By Howard Oliver, CEO and Founder, Strates Infrastructure Consortium
AI isn’t just changing the way we work; it is fundamentally transforming how we define work output. The unit of value is no longer software. It is no longer labour. It is compute expressed as tokens.
For decades, the model was simple. Hire engineers. Pay salaries. Provide tools. Output was limited by time, coordination, and headcount. That model is now breaking in real time. Coding has become the highest value workload in AI because it directly produces systems, agents, workflows, and revenue. It is continuous. It compounds. Every line of code now carries leverage that did not exist before.
At the same time, compensation itself is shifting. Engineers are increasingly being allocated token budgets alongside salary and equity. Access to compute is no longer just a tool. It directly determines output and, therefore, value. This is already visible. Inference costs per engineer can reach into six figures annually. Agent-based workflows consume multiples of traditional usage. The conclusion is straightforward. The engineer with more tokens produces more, the engineer who produces more creates more value, and the engineer who creates more value gains more leverage.

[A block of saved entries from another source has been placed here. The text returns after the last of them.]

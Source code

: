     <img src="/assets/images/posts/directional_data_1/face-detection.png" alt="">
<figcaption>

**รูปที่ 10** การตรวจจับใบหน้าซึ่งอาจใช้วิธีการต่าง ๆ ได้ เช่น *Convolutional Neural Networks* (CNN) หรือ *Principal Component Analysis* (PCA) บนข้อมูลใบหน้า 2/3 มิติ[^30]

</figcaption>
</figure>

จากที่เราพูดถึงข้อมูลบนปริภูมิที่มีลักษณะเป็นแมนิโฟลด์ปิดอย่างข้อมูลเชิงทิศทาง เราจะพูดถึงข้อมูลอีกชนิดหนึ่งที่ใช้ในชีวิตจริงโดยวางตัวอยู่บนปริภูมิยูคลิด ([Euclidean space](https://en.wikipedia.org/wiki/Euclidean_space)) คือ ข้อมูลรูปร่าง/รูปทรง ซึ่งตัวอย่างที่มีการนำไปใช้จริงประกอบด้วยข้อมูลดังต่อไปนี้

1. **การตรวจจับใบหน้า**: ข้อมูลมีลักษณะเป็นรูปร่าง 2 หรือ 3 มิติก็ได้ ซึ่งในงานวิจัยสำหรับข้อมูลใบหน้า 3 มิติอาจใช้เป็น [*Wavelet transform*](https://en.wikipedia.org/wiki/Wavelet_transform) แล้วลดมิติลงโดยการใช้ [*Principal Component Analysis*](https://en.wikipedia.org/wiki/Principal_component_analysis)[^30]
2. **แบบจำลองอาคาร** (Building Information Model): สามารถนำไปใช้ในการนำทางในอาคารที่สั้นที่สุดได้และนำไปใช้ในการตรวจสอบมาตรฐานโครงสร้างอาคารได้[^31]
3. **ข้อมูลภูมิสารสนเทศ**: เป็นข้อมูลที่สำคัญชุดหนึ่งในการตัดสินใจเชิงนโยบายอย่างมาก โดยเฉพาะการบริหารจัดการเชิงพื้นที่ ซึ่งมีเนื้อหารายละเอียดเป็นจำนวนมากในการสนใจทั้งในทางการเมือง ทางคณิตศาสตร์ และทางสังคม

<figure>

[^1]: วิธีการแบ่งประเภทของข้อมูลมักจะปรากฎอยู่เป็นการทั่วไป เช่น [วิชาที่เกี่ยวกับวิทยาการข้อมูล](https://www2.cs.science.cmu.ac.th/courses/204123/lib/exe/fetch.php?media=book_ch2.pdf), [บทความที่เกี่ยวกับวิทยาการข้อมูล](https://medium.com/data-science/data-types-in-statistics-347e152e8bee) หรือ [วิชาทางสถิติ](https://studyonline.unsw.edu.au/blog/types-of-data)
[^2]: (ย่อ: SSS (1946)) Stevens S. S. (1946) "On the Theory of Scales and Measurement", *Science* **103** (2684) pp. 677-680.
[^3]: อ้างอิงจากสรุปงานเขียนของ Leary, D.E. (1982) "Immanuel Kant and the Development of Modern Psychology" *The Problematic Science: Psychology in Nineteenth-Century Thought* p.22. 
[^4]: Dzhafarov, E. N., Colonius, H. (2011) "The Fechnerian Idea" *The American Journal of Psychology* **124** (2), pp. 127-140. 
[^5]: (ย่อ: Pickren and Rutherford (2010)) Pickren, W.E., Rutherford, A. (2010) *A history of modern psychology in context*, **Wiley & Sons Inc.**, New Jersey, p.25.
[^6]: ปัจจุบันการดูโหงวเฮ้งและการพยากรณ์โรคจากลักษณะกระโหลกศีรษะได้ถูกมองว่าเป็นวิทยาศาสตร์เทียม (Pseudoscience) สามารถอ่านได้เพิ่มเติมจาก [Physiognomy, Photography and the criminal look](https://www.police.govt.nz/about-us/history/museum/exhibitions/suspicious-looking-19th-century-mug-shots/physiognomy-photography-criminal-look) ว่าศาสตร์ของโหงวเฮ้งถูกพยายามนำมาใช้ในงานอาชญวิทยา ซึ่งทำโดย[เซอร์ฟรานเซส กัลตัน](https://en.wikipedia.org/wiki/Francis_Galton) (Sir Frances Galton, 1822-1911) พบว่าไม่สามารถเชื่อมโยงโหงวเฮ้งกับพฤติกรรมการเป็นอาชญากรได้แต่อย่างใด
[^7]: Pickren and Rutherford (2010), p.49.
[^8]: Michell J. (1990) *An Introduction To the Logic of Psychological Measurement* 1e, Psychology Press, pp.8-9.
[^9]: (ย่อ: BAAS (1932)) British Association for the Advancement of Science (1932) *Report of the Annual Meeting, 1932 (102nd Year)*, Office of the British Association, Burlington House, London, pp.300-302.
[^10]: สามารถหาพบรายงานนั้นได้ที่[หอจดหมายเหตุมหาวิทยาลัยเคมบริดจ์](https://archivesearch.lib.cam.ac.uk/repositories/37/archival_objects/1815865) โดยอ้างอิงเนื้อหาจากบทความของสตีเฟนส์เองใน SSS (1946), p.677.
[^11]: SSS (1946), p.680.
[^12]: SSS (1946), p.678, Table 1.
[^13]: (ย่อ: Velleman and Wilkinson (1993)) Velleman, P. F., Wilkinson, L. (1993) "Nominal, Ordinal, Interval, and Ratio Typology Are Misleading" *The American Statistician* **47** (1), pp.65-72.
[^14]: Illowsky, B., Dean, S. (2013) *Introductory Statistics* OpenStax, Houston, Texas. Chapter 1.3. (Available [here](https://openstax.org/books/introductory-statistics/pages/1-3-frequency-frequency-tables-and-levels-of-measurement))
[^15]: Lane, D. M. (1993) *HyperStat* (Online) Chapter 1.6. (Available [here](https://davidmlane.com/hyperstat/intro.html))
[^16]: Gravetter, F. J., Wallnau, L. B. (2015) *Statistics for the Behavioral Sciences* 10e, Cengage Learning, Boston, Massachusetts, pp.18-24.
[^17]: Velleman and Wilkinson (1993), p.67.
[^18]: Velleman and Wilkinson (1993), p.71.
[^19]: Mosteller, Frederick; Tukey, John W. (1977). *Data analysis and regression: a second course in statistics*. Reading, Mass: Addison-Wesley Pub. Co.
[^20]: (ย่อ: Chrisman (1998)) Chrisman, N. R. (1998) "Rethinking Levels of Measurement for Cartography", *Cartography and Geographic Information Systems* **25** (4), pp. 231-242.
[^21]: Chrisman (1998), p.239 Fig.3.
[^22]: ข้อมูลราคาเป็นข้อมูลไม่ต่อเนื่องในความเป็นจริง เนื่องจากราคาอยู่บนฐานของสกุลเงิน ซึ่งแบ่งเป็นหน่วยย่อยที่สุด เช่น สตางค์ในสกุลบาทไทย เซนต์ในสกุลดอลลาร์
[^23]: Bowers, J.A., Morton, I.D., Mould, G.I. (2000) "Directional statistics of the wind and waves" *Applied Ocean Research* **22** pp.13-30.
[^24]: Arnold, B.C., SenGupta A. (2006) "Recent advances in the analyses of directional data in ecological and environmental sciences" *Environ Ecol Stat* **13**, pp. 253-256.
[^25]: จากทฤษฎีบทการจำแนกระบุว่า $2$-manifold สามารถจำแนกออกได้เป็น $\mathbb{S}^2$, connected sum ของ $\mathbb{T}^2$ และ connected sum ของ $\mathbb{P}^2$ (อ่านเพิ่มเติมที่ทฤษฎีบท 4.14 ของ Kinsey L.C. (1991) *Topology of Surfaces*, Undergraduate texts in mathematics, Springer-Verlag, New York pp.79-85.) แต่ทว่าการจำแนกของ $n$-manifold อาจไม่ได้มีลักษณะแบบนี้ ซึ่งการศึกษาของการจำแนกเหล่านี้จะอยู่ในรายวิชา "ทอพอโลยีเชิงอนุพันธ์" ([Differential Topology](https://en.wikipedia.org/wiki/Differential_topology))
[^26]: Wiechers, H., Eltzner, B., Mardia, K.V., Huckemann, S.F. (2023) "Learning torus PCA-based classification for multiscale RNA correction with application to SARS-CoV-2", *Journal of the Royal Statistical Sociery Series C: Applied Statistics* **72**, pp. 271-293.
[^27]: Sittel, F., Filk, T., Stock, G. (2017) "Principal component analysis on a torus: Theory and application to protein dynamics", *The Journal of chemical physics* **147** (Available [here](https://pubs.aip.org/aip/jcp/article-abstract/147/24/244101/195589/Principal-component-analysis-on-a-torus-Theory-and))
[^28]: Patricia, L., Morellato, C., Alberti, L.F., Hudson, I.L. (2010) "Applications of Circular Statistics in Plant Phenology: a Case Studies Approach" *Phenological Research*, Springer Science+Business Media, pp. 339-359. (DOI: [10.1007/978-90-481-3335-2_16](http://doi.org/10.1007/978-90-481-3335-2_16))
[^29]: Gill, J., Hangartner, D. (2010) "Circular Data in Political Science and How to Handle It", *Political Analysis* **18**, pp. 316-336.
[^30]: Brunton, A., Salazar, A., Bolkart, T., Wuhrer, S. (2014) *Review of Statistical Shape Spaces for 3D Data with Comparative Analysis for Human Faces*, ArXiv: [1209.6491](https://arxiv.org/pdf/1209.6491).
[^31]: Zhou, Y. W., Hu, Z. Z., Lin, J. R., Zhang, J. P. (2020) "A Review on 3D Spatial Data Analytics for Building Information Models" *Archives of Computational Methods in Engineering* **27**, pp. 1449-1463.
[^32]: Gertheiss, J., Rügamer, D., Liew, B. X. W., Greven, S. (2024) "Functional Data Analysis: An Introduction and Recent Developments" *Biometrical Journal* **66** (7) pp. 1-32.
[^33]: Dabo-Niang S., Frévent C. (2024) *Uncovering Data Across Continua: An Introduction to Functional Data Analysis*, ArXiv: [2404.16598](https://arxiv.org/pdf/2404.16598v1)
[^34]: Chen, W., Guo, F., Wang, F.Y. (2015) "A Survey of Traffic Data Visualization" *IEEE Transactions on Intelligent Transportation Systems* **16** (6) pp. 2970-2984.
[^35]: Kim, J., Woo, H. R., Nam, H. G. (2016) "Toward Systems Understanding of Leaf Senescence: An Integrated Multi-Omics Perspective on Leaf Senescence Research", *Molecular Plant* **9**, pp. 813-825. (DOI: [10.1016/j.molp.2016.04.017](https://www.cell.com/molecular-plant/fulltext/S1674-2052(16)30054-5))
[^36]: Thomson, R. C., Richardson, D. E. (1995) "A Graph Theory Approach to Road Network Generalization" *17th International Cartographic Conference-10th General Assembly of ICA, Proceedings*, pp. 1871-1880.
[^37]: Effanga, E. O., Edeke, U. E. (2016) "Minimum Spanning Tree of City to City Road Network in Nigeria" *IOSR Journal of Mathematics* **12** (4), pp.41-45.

Compute is becoming labour.
The shift is simple but profound. In the old model, salary determined time. Time determined output. Output determined value. In the new model, token access determines output. Output determines value. Value determines leverage and compensation. This is not a passing trend. It is a replacement for the production function. Now layer on what is actually happening in the market. Coding is not just more efficient. It is becoming the dominant interface. Companies are building internally at speed. Others are building for resale as services. In both cases, token consumption is not occasional. It is constant and increasing. That is where most teams are exposed.
Because once coding becomes agent-driven and token-heavy, cost is no longer linear. It accelerates. And if infrastructure is not designed correctly, spending explodes before value stabilizes. This is where control matters. Not control in theory, but control in how tokens are allocated, how workflows are structured, and how output is measured against usage.
This is exactly why Strates exists. Strates is not another AI tool. It is an infrastructure layer designed for teams building with code and agents at scale. It creates a controlled environment, a sandbox, where token-heavy workflows can be tested, measured, and optimized before they are deployed broadly.
Because if tokens are the new unit of production, then infrastructure is the system that determines whether that production is efficient or wasteful. In the discovery phase, there are five things that need to be understood before scaling any token-intensive coding environment:
First, workload profile. What is actually being run? Simple prompts, chained agents, full autonomous workflows. Each has radically different token behaviour.
Second, token flow visibility. Where tokens are being consumed across the system. Not just total spend, but which workflows, which users, and which processes are driving it.
Third, output mapping. What is being produced relative to token usage? Code, agents, deployments, or nothing at all. Without this, there is no way to measure efficiency.
Fourth, control and allocation. Who has access to what level of compute and under what constraints? Uncontrolled access leads directly to uncontrolled spend.
Fifth, feedback and optimization loops. How quickly the system learns. Which workflows are refined, which are eliminated, and how token usage improves over time.
Without these five, scaling token-heavy coding is guesswork. With them, it becomes a system. That is the separation point. Some teams will scale usage without control. They will burn tokens, generate uneven output, and struggle to tie cost to value. Others will build within a structured infrastructure. They will test in controlled environments, understand their token economics, and scale with confidence. The difference is not who adopts AI faster. It is who builds the system that governs how it is used. Because in a world where compute is labour, infrastructure is everything.